Brownies with Salted Peanut Butter Frosting

Makes 12-16 squares (an 8×8 inch pan)

Recipe from Not Without Salt

Ingredients:

For the brownies:

10 tablespoons (1 1/4 sticks) butter

1 cup sugar

3/4 cup plus 2 tablespoons unsweetened cocoa powder (natural and Dutch-process are both fine)

1/4 teaspoon salt

1/2 teaspoon pure vanilla extract

2 cold large eggs

1/2 cup all-purpose flour

For the frosting:

6 Tablespoons (3/4 stick) softened butter

¾ cup peanut butter

1 cup powdered sugar

A pinch of salt to stir into the frosting, and a little to sprinkle on top- we used sea salt

Directions:

For the brownies:

Line an 8×8-inch pan with foil or parchment paper, and spray with cooking spray. Set aside. Preheat your oven to 325 degrees.

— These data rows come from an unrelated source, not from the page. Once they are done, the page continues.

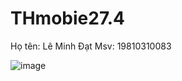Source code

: # THmobie27.4

Họ tên: Lê Minh Đạt
Msv: 19810310083

![image](https://github.com/user-attachments/assets/4a191754-5223-4574-b29a-b13adfc8d034)



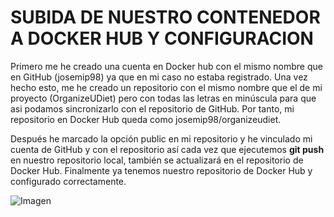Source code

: # SUBIDA DE NUESTRO CONTENEDOR A DOCKER HUB Y CONFIGURACION
Primero me he creado una cuenta en Docker hub con el mismo nombre que en GitHub (josemip98) ya que en mi caso no estaba registrado.
Una vez hecho esto, me he creado un repositorio con el mismo nombre que el de mi proyecto (OrganizeUDiet) pero con todas las letras en minúscula para que asi podamos sincronizarlo con el repositorio de GitHub.
Por tanto, mi repositorio en Docker Hub queda como josemip98/organizeudiet.

Después he marcado la opción public en mi repositorio y he vinculado mi cuenta de GitHub y con el repositorio así cada vez que ejecutemos **git push** en nuestro repositorio local, también se actualizará en el repositorio de Docker Hub.
Finalmente ya tenemos nuestro repositorio de Docker Hub y configurado correctamente.

![Imagen](https://github.com/josemip98/OrganizeUDiet/blob/master/docs/img/docker-hub.png)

Melt the butter in a saucepan, stirring until fully melted. Add the sugar, cocoa, and salt and stir to combine.

Let the cocoa mixture cool until it’s warm, not hot. Stir in the eggs one at a time. Make sure each egg is fully incorporated before adding the next one. Stir in the vanilla. Once the mixture looks cohesive and shiny stir in the flour until no lumps or streaks remain.

Spread the batter evenly into the prepared pan and bake until a toothpick inserted in the middle comes up with a few moist crumbs, about 20-25 minutes. Let cool on a wire rack.

For the Frosting:

Cream the butter and the peanut butter until combined. Beat them on medium-high for several minutes more until lightened in color and fluffy. Slowly add the powdered sugar and a pinch of salt until completely incorporated. Beat again for a couple more minutes until light and smooth.

Spread over cooled brownies. Sprinkle the brownies with sea salt, slice, and serve with a glass of milk. Enjoy!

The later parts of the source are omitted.